→ Task to carry out
Extract from the listing each line in which the word "единожды" appears.

*** Provided data

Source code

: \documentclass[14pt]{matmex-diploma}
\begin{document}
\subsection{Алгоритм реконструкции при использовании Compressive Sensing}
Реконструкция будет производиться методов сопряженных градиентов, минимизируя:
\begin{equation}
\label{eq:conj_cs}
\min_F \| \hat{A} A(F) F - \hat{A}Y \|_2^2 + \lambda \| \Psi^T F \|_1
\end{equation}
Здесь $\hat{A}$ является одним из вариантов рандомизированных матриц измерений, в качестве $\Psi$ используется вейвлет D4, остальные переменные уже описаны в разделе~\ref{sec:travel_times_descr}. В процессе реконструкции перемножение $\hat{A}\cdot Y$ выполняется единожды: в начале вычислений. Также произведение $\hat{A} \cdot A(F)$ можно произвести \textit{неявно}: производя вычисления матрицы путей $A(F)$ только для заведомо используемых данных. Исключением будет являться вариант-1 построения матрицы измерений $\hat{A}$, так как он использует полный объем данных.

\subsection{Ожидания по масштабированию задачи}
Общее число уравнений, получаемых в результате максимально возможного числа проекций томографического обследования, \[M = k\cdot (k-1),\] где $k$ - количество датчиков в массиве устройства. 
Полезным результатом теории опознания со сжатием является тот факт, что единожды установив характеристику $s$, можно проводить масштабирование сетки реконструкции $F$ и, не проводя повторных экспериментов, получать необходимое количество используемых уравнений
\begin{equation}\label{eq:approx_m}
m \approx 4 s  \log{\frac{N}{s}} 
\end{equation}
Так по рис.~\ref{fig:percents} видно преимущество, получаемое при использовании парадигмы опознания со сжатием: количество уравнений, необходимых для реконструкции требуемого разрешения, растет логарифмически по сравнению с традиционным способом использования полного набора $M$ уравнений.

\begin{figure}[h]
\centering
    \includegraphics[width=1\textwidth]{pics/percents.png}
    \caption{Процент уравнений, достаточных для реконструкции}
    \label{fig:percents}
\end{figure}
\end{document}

******

→ Response
Здесь $\hat{A}$ является одним из вариантов рандомизированных матриц измерений, в качестве $\Psi$ используется вейвлет D4, остальные переменные уже описаны в разделе~\ref{sec:travel_times_descr}. В процессе реконструкции перемножение $\hat{A}\cdot Y$ выполняется единожды: в начале вычислений. Также произведение $\hat{A} \cdot A(F)$ можно произвести \textit{неявно}: производя вычисления матрицы путей $A(F)$ только для заведомо используемых данных. Исключением будет являться вариант-1 построения матрицы измерений $\hat{A}$, так как он использует полный объем данных.
Полезным результатом теории опознания со сжатием является тот факт, что единожды установив характеристику $s$, можно проводить масштабирование сетки реконструкции $F$ и, не проводя повторных экспериментов, получать необходимое количество используемых уравнений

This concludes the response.